- _PROBLEM REQUIREMENTS_
Select the lines below containing the word "transfers".

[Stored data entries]
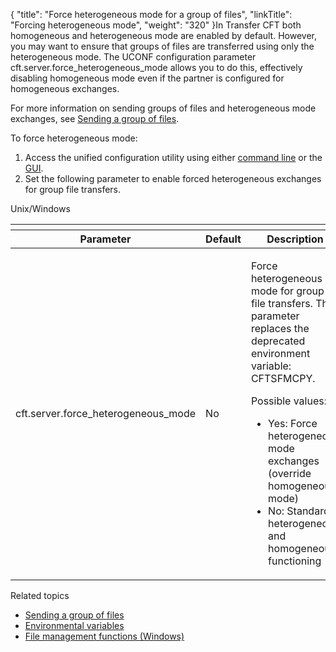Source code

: {
    "title": "Force heterogeneous mode for a group of files",
    "linkTitle": "Forcing heterogeneous mode",
    "weight": "320"
}In <span class="mc-variable axway_variables.Component_Short_Name variable">Transfer CFT</span> both homogeneous and heterogeneous mode are enabled by default. However, you may want to ensure that groups of files are transferred using only the heterogeneous mode. The UCONF configuration parameter<span class="code"> cft.server.force\_heterogeneous\_mode</span> allows you to do this, effectively disabling homogeneous mode even if the partner is configured for homogeneous exchanges.

For more information on sending groups of files and heterogeneous mode exchanges, see [Sending a group of files](../../../concepts/using_the_send_command/send_group_of_files_cl).

To force heterogeneous mode:

1.  Access the unified configuration utility using either [command line](../uconf_w_cftutil) or the [GUI](../uconf_interface_actions).
2.  Set the following parameter to enable forced heterogeneous exchanges for group file transfers.

Unix/Windows

<table>
   <th>
      <tr>
<th>Parameter         </th>
<th>Default         </th>
<th>Description         </th>
      </tr>
   </thead>
   <tbody>
      <tr>
         <td>cft.server.force_heterogeneous_mode         </td>
         <td>No         </td>
         <td><p>Force heterogeneous mode for group file transfers. This parameter replaces the deprecated environment variable: CFTSFMCPY.</p>
<p>Possible values:</p>
<ul>
<li>Yes: Force heterogeneous mode exchanges (override homogeneous mode)</li>
<li>No: Standard heterogeneous and homogeneous functioning</li>
</ul>         </td>
      </tr>
   </tbody>
</table>

Related topics

-   [Sending a group of files](../../../concepts/using_the_send_command/send_group_of_files_cl)
-   [Environmental variables](#)
-   [File management functions (Windows)](#)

- _WRITTEN ANSWER_
2.  Set the following parameter to enable forced heterogeneous exchanges for group file transfers.
         <td><p>Force heterogeneous mode for group file transfers. This parameter replaces the deprecated environment variable: CFTSFMCPY.</p>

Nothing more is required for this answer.